Ha le fameux fantasme (paradigme?) du hardcore intello. A chaque génération, son challenger dans la catégorie du rock crié aux références lettrées et aux préoccupations politiques et sociales. Dans la 3ème (?) génération du post-hardcore américain, La Dispute, originaire d’un trou (Grand Rapids, Michigan) s’est distingué avec une musique riche en rebondissements, assez intemporelle, qui s’appuie malgré tout sur les grands frères avec une personnalité assez solide pour pouvoir éviter le travers du groupe de fan qui s’engouffre dans le revival emo 2000.

Avec Panorama, premier long format pour le GROS label indie Epitaph, La Dispute sort un efficace disque de punk hardcore intelligent qui a assez d’atouts pour ouvrir quelques nouvelles portes au genre, tout en respectant les grands présupposés d’une musique désormais balisée par des groupes dans le monde entier.

Si on n’échappe évidemment pas à l’intro bleep bleep gazeuse (un travers fatigant qui pèse sur des disques de tous styles ces temps ci sans que l’on en comprenne l’intérêt), le premier morceau Fulton Street I nous invite en terrain connu: vocalises murmurées/criées typiques du screamo moderne, nappes de guitares et une certaine science de la grandiloquence. Le chant rappelle fortement celui de Cedric Bixler, en particulier quand il articule les « machineries ». Hommage inconscient?

Au fond ça n’a pas d’importance car La Dispute quitte rapidement les  chemins balisés d’un Relationship of Command 2.0 pour enrichir sa palette musicale allant plutôt piquer des ambiances chez Modest Mouse, Decemberists ou Bright Eyes.

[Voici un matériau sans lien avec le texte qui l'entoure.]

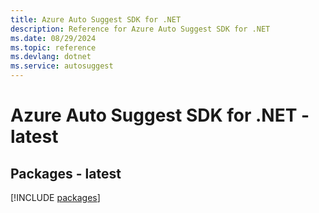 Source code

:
 ```yaml
---
title: Azure Auto Suggest SDK for .NET
description: Reference for Azure Auto Suggest SDK for .NET
ms.date: 08/29/2024
ms.topic: reference
ms.devlang: dotnet
ms.service: autosuggest
---
```

# Azure Auto Suggest SDK for .NET - latest
## Packages - latest
[!INCLUDE [packages](auto-suggest-index.md)] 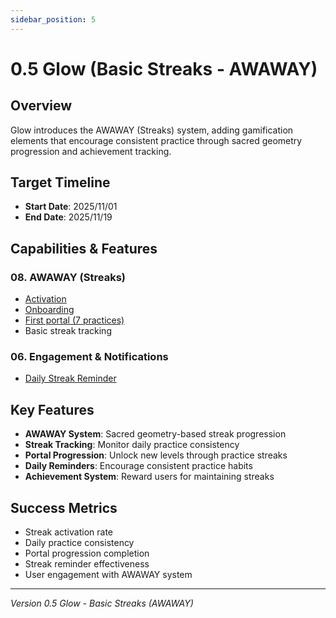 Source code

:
 ```yaml
---
sidebar_position: 5
---
```


# 0.5 Glow (Basic Streaks - AWAWAY)

## Overview
Glow introduces the AWAWAY (Streaks) system, adding gamification elements that encourage consistent practice through sacred geometry progression and achievement tracking.

## Target Timeline
- **Start Date**: 2025/11/01
- **End Date**: 2025/11/19

## Capabilities & Features

### 08. AWAWAY (Streaks)
- [Activation](/docs/versions/0.5-glow/features/away-activation)
- [Onboarding](/docs/versions/0.5-glow/features/away-onboarding)
- [First portal (7 practices)](/docs/versions/0.5-glow/features/away-first-portal)
- Basic streak tracking

### 06. Engagement & Notifications
- [Daily Streak Reminder](/docs/versions/0.5-glow/features/daily-streak-reminder)

## Key Features
- **AWAWAY System**: Sacred geometry-based streak progression
- **Streak Tracking**: Monitor daily practice consistency
- **Portal Progression**: Unlock new levels through practice streaks
- **Daily Reminders**: Encourage consistent practice habits
- **Achievement System**: Reward users for maintaining streaks

## Success Metrics
- Streak activation rate
- Daily practice consistency
- Portal progression completion
- Streak reminder effectiveness
- User engagement with AWAWAY system

---

*Version 0.5 Glow - Basic Streaks (AWAWAY)*
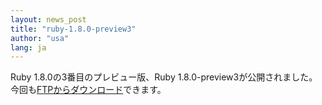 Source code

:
 ```yaml
---
layout: news_post
title: "ruby-1.8.0-preview3"
author: "usa"
lang: ja
---
```


Ruby 1.8.0の3番目のプレビュー版、Ruby 1.8.0-preview3が公開されました。
今回も[FTPからダウンロード][1]できます。



[1]: https://cache.ruby-lang.org/pub/ruby/1.8/ruby-1.8.0-preview3.tar.gz
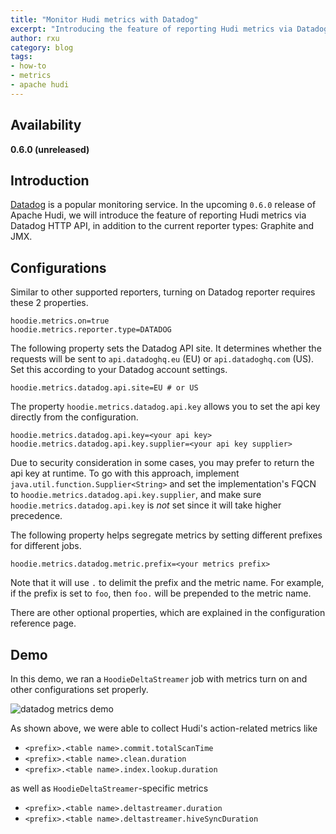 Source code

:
 ```yaml
---
title: "Monitor Hudi metrics with Datadog"
excerpt: "Introducing the feature of reporting Hudi metrics via Datadog HTTP API"
author: rxu
category: blog
tags:
- how-to
- metrics
- apache hudi
---
```


## Availability

**0.6.0 (unreleased)**

## Introduction

[Datadog](https://www.datadoghq.com/) is a popular monitoring service. In the upcoming `0.6.0` release of Apache Hudi, we will introduce the feature of reporting Hudi metrics via Datadog HTTP API, in addition to the current reporter types: Graphite and JMX.
<!--truncate-->
## Configurations

Similar to other supported reporters, turning on Datadog reporter requires these 2 properties.

```properties
hoodie.metrics.on=true
hoodie.metrics.reporter.type=DATADOG
```

The following property sets the Datadog API site. It determines whether the requests will be sent to `api.datadoghq.eu` (EU) or `api.datadoghq.com` (US). Set this according to your Datadog account settings.

```properties
hoodie.metrics.datadog.api.site=EU # or US
```

The property `hoodie.metrics.datadog.api.key` allows you to set the api key directly from the configuration. 

```properties
hoodie.metrics.datadog.api.key=<your api key>
hoodie.metrics.datadog.api.key.supplier=<your api key supplier>
```

Due to security consideration in some cases, you may prefer to return the api key at runtime. To go with this approach, implement `java.util.function.Supplier<String>` and set the implementation's FQCN to `hoodie.metrics.datadog.api.key.supplier`, and make sure `hoodie.metrics.datadog.api.key` is _not_ set since it will take higher precedence.

The following property helps segregate metrics by setting different prefixes for different jobs. 

```properties
hoodie.metrics.datadog.metric.prefix=<your metrics prefix>
```

Note that it will use `.` to delimit the prefix and the metric name. For example, if the prefix is set to `foo`, then `foo.` will be prepended to the metric name.

There are other optional properties, which are explained in the configuration reference page.

## Demo

In this demo, we ran a `HoodieDeltaStreamer` job with metrics turn on and other configurations set properly. 

![datadog metrics demo](/assets/images/blog/2020-05-28-datadog-metrics-demo.png)

As shown above, we were able to collect Hudi's action-related metrics like

- `<prefix>.<table name>.commit.totalScanTime`
- `<prefix>.<table name>.clean.duration`
- `<prefix>.<table name>.index.lookup.duration`

as well as `HoodieDeltaStreamer`-specific metrics

- `<prefix>.<table name>.deltastreamer.duration`
- `<prefix>.<table name>.deltastreamer.hiveSyncDuration`
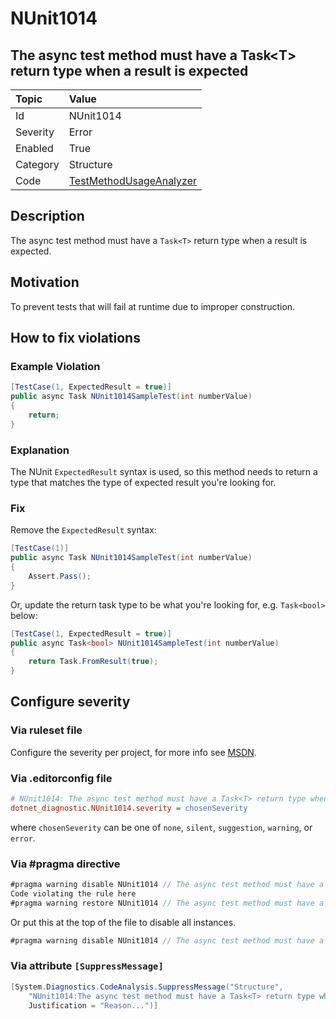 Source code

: # NUnit1014

## The async test method must have a Task\<T> return type when a result is expected

| Topic    | Value
| :--      | :--
| Id       | NUnit1014
| Severity | Error
| Enabled  | True
| Category | Structure
| Code     | [TestMethodUsageAnalyzer](https://github.com/nunit/nunit.analyzers/blob/master/src/nunit.analyzers/TestMethodUsage/TestMethodUsageAnalyzer.cs)

## Description

The async test method must have a `Task<T>` return type when a result is expected.

## Motivation

To prevent tests that will fail at runtime due to improper construction.

## How to fix violations

### Example Violation

```csharp
[TestCase(1, ExpectedResult = true)]
public async Task NUnit1014SampleTest(int numberValue)
{
    return;
}
```

### Explanation

The NUnit `ExpectedResult` syntax is used, so this method needs to return a type that matches the type of expected
result you're looking for.

### Fix

Remove the `ExpectedResult` syntax:

```csharp
[TestCase(1)]
public async Task NUnit1014SampleTest(int numberValue)
{
    Assert.Pass();
}
```

Or, update the return task type to be what you're looking for, e.g. `Task<bool>` below:

```csharp
[TestCase(1, ExpectedResult = true)]
public async Task<bool> NUnit1014SampleTest(int numberValue)
{
    return Task.FromResult(true);
}
```

<!-- start generated config severity -->
## Configure severity

### Via ruleset file

Configure the severity per project, for more info see
[MSDN](https://learn.microsoft.com/en-us/visualstudio/code-quality/using-rule-sets-to-group-code-analysis-rules?view=vs-2022).

### Via .editorconfig file

```ini
# NUnit1014: The async test method must have a Task<T> return type when a result is expected
dotnet_diagnostic.NUnit1014.severity = chosenSeverity
```

where `chosenSeverity` can be one of `none`, `silent`, `suggestion`, `warning`, or `error`.

### Via #pragma directive

```csharp
#pragma warning disable NUnit1014 // The async test method must have a Task<T> return type when a result is expected
Code violating the rule here
#pragma warning restore NUnit1014 // The async test method must have a Task<T> return type when a result is expected
```

Or put this at the top of the file to disable all instances.

```csharp
#pragma warning disable NUnit1014 // The async test method must have a Task<T> return type when a result is expected
```

### Via attribute `[SuppressMessage]`

```csharp
[System.Diagnostics.CodeAnalysis.SuppressMessage("Structure",
    "NUnit1014:The async test method must have a Task<T> return type when a result is expected",
    Justification = "Reason...")]
```
<!-- end generated config severity -->
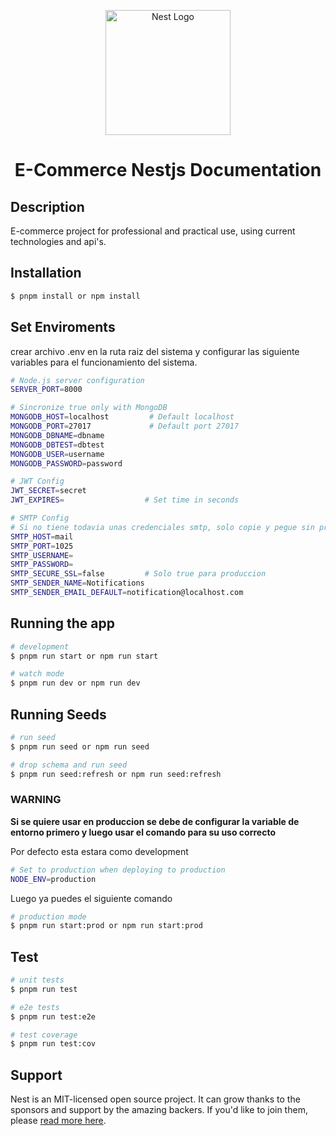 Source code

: <p align="center">
  <a href="http://nestjs.com/" target="blank"><img src="https://nestjs.com/img/logo-small.svg" width="200" alt="Nest Logo" /></a>
</p>

<h1 align="center">E-Commerce Nestjs Documentation</h1>

## Description

E-commerce project for professional and practical use, using current technologies and api's.


## Installation

```bash
$ pnpm install or npm install
```

## Set Enviroments
crear archivo .env en la ruta raiz del sistema y configurar las siguiente variables para el funcionamiento del sistema.

```bash
# Node.js server configuration
SERVER_PORT=8000

# Sincronize true only with MongoDB
MONGODB_HOST=localhost         # Default localhost
MONGODB_PORT=27017             # Default port 27017
MONGODB_DBNAME=dbname
MONGODB_DBTEST=dbtest
MONGODB_USER=username
MONGODB_PASSWORD=password

# JWT Config
JWT_SECRET=secret
JWT_EXPIRES=                  # Set time in seconds

# SMTP Config
# Si no tiene todavia unas credenciales smtp, solo copie y pegue sin problemas
SMTP_HOST=mail
SMTP_PORT=1025
SMTP_USERNAME=
SMTP_PASSWORD=
SMTP_SECURE_SSL=false         # Solo true para produccion
SMTP_SENDER_NAME=Notifications
SMTP_SENDER_EMAIL_DEFAULT=notification@localhost.com
```

## Running the app

```bash
# development
$ pnpm run start or npm run start

# watch mode
$ pnpm run dev or npm run dev
```

## Running Seeds

```bash
# run seed
$ pnpm run seed or npm run seed

# drop schema and run seed
$ pnpm run seed:refresh or npm run seed:refresh
```

### WARNING
**Si se quiere usar en produccion se debe de configurar la variable de entorno primero y luego usar el comando para su uso correcto**

Por defecto esta estara como development

```bash
# Set to production when deploying to production
NODE_ENV=production
```

Luego ya puedes el siguiente comando
```bash
# production mode
$ pnpm run start:prod or npm run start:prod
```

## Test

```bash
# unit tests
$ pnpm run test

# e2e tests
$ pnpm run test:e2e

# test coverage
$ pnpm run test:cov
```

## Support

Nest is an MIT-licensed open source project. It can grow thanks to the sponsors and support by the amazing backers. If you'd like to join them, please [read more here](https://docs.nestjs.com/support). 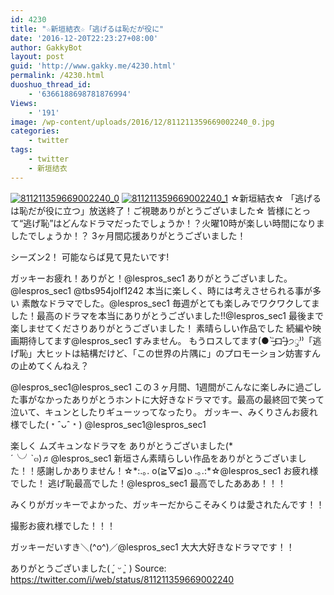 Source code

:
 ```yaml
---
id: 4230
title: "☆新垣結衣☆「逃げるは恥だが役に"
date: '2016-12-20T22:23:27+08:00'
author: GakkyBot
layout: post
guid: 'http://www.gakky.me/4230.html'
permalink: /4230.html
duoshuo_thread_id:
    - '6366188698781876994'
Views:
    - '191'
image: /wp-content/uploads/2016/12/811211359669002240_0.jpg
categories:
    - twitter
tags:
    - twitter
    - 新垣结衣
---
```


[![811211359669002240_0](http://www.yui-aragaki.org/wp-content/uploads/2016/12/811211359669002240_0.jpg)](http://www.yui-aragaki.org/wp-content/uploads/2016/12/811211359669002240_0.jpg)
[![811211359669002240_1](http://www.yui-aragaki.org/wp-content/uploads/2016/12/811211359669002240_1.jpg)](http://www.yui-aragaki.org/wp-content/uploads/2016/12/811211359669002240_1.jpg)
☆新垣結衣☆
「逃げるは恥だが役に立つ」放送終了！ご視聴ありがとうございました☆
皆様にとって“逃げ恥”はどんなドラマだったでしょうか！？火曜10時が楽しい時間になりましたでしょうか！？
3ヶ月間応援ありがとうございました！

シーズン2！
可能ならば見て見たいです!

ガッキーお疲れ！ありがと！@lespros\_sec1 ありがとうございました。@lespros\_sec1 @tbs954jolf1242
本当に楽しく、時には考えさせられる事が多い 素敵なドラマでした。@lespros\_sec1
毎週がとても楽しみでワクワクしてました！最高のドラマを本当にありがとうございました!!@lespros\_sec1
最後まで楽しませてくださりありがとうございました！
素晴らしい作品でした
続編や映画期待してます@lespros\_sec1 すみません。
もうロスしてます(● ˃̶͈̀ロ˂̶͈́)੭ꠥ⁾⁾「逃げ恥」大ヒットは結構だけど、「この世界の片隅に」のプロモーション妨害すんの止めてくんねえ？

@lespros\_sec1@lespros\_sec1 この３ヶ月間、1週間がこんなに楽しみに過ごした事がなかったありがとうホントに大好きなドラマです。最高の最終回で笑って泣いて、キュンとしたりギューッってなったり。
ガッキー、みくりさんお疲れ様でした(﹡ˆᴗˆ﹡)
@lespros\_sec1@lespros\_sec1

楽しく ムズキュンなドラマを ありがとうございました(\*´╰╯`๓)♬@lespros\_sec1 新垣さん素晴らしい作品をありがとうございました！！感謝しかありません！☆\*:.｡. o(≧▽≦)o .｡.:\*☆@lespros\_sec1 お疲れ様でした！
逃げ恥最高でした！@lespros\_sec1
最高でしたあああ！！！

みくりがガッキーでよかった、ガッキーだからこそみくりは愛されたんです！！

撮影お疲れ様でした！！！

ガッキーだいすき＼(^o^)／@lespros\_sec1
大大大好きなドラマです！！

ありがとうございました( ´͈ ᵕ `͈ )
Source: <https://twitter.com/i/web/status/811211359669002240>
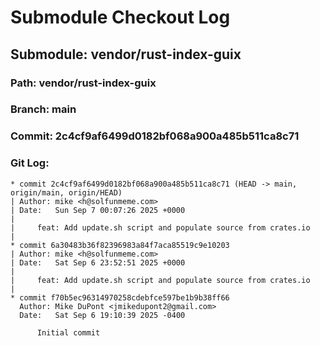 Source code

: # Submodule Checkout Log

## Submodule: vendor/rust-index-guix
### Path: vendor/rust-index-guix
### Branch: main
### Commit: 2c4cf9af6499d0182bf068a900a485b511ca8c71
### Git Log:
```
* commit 2c4cf9af6499d0182bf068a900a485b511ca8c71 (HEAD -> main, origin/main, origin/HEAD)
| Author: mike <h@solfunmeme.com>
| Date:   Sun Sep 7 00:07:26 2025 +0000
| 
|     feat: Add update.sh script and populate source from crates.io
| 
* commit 6a30483b36f82396983a84f7aca85519c9e10203
| Author: mike <h@solfunmeme.com>
| Date:   Sat Sep 6 23:52:51 2025 +0000
| 
|     feat: Add update.sh script and populate source from crates.io
| 
* commit f70b5ec96314970258cdebfce597be1b9b38ff66
  Author: Mike DuPont <jmikedupont2@gmail.com>
  Date:   Sat Sep 6 19:10:39 2025 -0400
  
      Initial commit
``` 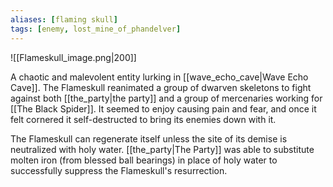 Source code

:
```yaml
---
aliases: [flaming skull]
tags: [enemy, lost_mine_of_phandelver]
---
```

![[Flameskull_image.png|200]]

A chaotic and malevolent entity lurking in [[wave_echo_cave|Wave Echo Cave]]. The Flameskull reanimated a group of dwarven skeletons to fight against both [[the_party|the party]] and a group of mercenaries working for [[The Black Spider]]. It seemed to enjoy causing pain and fear, and once it felt cornered it self-destructed to bring its enemies down with it.

The Flameskull can regenerate itself unless the site of its demise is neutralized with holy water. [[the_party|The Party]] was able to substitute molten iron (from blessed ball bearings) in place of holy water to successfully suppress the Flameskull's resurrection.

Il n’y a probablement pas grand chose de pire que du rock véner avec des arrangements chiadés. Et pourtant sur Rhodonite & Grief, la sauce prend parfaitement, probablement grâce à une approche sobre et pas viriliste pour un sou. A tel point, qu’on se surprend un instant à songer à une version hardcore du TNT de Tortoise.

Evidemment, pas question non plus de perdre le public de teenagers américains des banlieues blanches. Tous les ingrédients du disque emocore de 2019 sont présents: breaks singalongs, claps, passages écorchés vifs et malaise adolescent. Footsteps At The Pond, le morceau le plus radio friendly du disque, est un joli pot pourri de Thursday, At The Drive In et Explosions In The Sky.

Panorama, inspiré par (c’est le groupe qui le dit) Nabokov et Joanna Newsom, est un disque réussi et homogène, auquel on adhère sans difficulté pour peu qu’on ait une appétence pour le rock’n roll crié et breaké. On aurait juste envie parfois que ça dégueule un peu, que la voix déraille, que ça sature par ci par là.

Malgré son infâme pochette, La Dispute vient de sortir un des bons disques du genre. Je pensais lui accoler l’étiquette « screamstream » personnellement.